Methods Monthly survey results (>1 million responders per month; 320.326 responders with positive COVID-19 test and disease duration <30 days were included in this study) were used sequentially in identifying and validating COVID-19 syndromic phenotypes. Logistic Regression Weighted Multiple Correspondence Analysis (LRW-MCA) was used as a preprocessing procedure, in order to weight and transform symptoms recorded by the survey to eigenspace coordinates (i.e. object scores per case / dimension), with a goal of capturing a total variance of > 75%. These scores along with symptom duration were subsequently used by the Two Step Clustering algorithm to produce symptom clusters. Post-hoc logistic regression models adjusting for age, gender and comorbidities and confirmatory linear principal components analyses were used to further explore the data. The model created from 66.165 included responders in August, was subsequently validated in data from March – December 2020.
Results Five validated COVID-19 syndromes were identified in August: 1. Afebrile (0%), Non-Coughing (0%), Oligosymptomatic (ANCOS) 2. Febrile (100%) Multisymptomatic (FMS) 3. Afebrile (0%) Coughing (100%) Oligosymptomatic (ACOS), 4. Oligosymptomatic with additional self-described symptoms (100%; OSDS) and 5. Olfaction / Gustatory Impairment Predominant (100%; OGIP).
Discussion We present 5 distinct symptom phenotypes within the COVID-19 spectrum that remain stable within 9 – 12 days of first symptom onset.
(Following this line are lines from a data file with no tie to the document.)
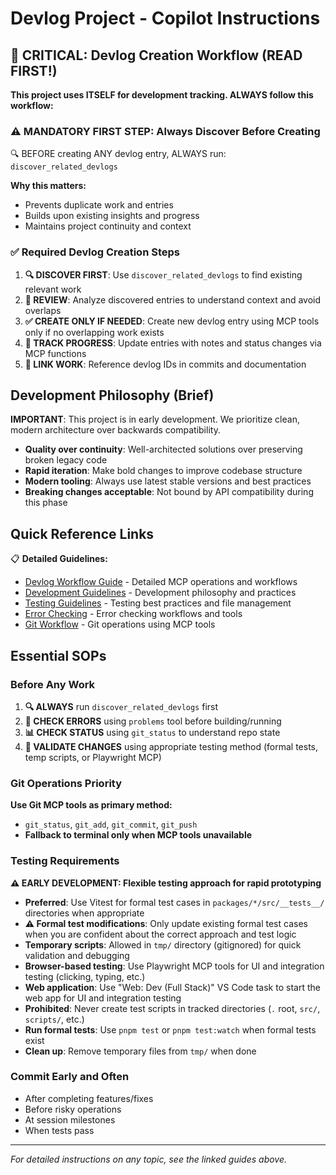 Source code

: # Devlog Project - Copilot Instructions

## 🚨 CRITICAL: Devlog Creation Workflow (READ FIRST!)

**This project uses ITSELF for development tracking. ALWAYS follow this workflow:**

### ⚠️ MANDATORY FIRST STEP: Always Discover Before Creating

🔍 BEFORE creating ANY devlog entry, ALWAYS run: `discover_related_devlogs`

**Why this matters:**
- Prevents duplicate work and entries  
- Builds upon existing insights and progress
- Maintains project continuity and context

### ✅ Required Devlog Creation Steps
1. **🔍 DISCOVER FIRST**: Use `discover_related_devlogs` to find existing relevant work
2. **📖 REVIEW**: Analyze discovered entries to understand context and avoid overlaps  
3. **✅ CREATE ONLY IF NEEDED**: Create new devlog entry using MCP tools only if no overlapping work exists
4. **📝 TRACK PROGRESS**: Update entries with notes and status changes via MCP functions
5. **🔗 LINK WORK**: Reference devlog IDs in commits and documentation

## Development Philosophy (Brief)

**IMPORTANT**: This project is in early development. We prioritize clean, modern architecture over backwards compatibility.

- **Quality over continuity**: Well-architected solutions over preserving broken legacy code
- **Rapid iteration**: Make bold changes to improve codebase structure  
- **Modern tooling**: Always use latest stable versions and best practices
- **Breaking changes acceptable**: Not bound by API compatibility during this phase

## Quick Reference Links

📋 **Detailed Guidelines:**
- [Devlog Workflow Guide](guides/devlog-workflow.md) - Detailed MCP operations and workflows
- [Development Guidelines](guides/development-guidelines.md) - Development philosophy and practices
- [Testing Guidelines](guides/testing-guidelines.md) - Testing best practices and file management
- [Error Checking](guides/error-checking.md) - Error checking workflows and tools
- [Git Workflow](guides/git-workflow.md) - Git operations using MCP tools

## Essential SOPs

### Before Any Work
1. **🔍 ALWAYS** run `discover_related_devlogs` first
2. **🔧 CHECK ERRORS** using `problems` tool before building/running
3. **📊 CHECK STATUS** using `git_status` to understand repo state
4. **🧪 VALIDATE CHANGES** using appropriate testing method (formal tests, temp scripts, or Playwright MCP)

### Git Operations Priority
**Use Git MCP tools as primary method:**
- `git_status`, `git_add`, `git_commit`, `git_push`
- **Fallback to terminal only when MCP tools unavailable**

### Testing Requirements
**⚠️ EARLY DEVELOPMENT: Flexible testing approach for rapid prototyping**
- **Preferred**: Use Vitest for formal test cases in `packages/*/src/__tests__/` directories when appropriate
- **⚠️ Formal test modifications**: Only update existing formal test cases when you are confident about the correct approach and test logic
- **Temporary scripts**: Allowed in `tmp/` directory (gitignored) for quick validation and debugging
- **Browser-based testing**: Use Playwright MCP tools for UI and integration testing (clicking, typing, etc.)
- **Web application**: Use "Web: Dev (Full Stack)" VS Code task to start the web app for UI and integration testing
- **Prohibited**: Never create test scripts in tracked directories (`.` root, `src/`, `scripts/`, etc.)
- **Run formal tests**: Use `pnpm test` or `pnpm test:watch` when formal tests exist
- **Clean up**: Remove temporary files from `tmp/` when done

### Commit Early and Often
- After completing features/fixes
- Before risky operations  
- At session milestones
- When tests pass

---
*For detailed instructions on any topic, see the linked guides above.*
The typical febrile respiratory phenotype is presented as a minority among identified syndromes, a finding that may impact both epidemiological surveillance norms and transmission dynamics.
1. Introduction
Since its emergence, COVID-19 has conceptually evolved from a viral pneumonia to a multisystem disease with insidious onset and diverse outcomes (1). As additional cases caused a shift in case definitions, big data and detailed symptom indexing arose as a necessity toward guiding evidence-based medicine and preventing severe outcomes (2). An intrinsic perturbation in using expert-based definitions is inherent bias (i.e. as this is a hypothesis- or observation-driven approach), and an expected lack of recognition of fringe cases or spectrums, that may however be deemed as such due to their underrepresentation within a given cohort.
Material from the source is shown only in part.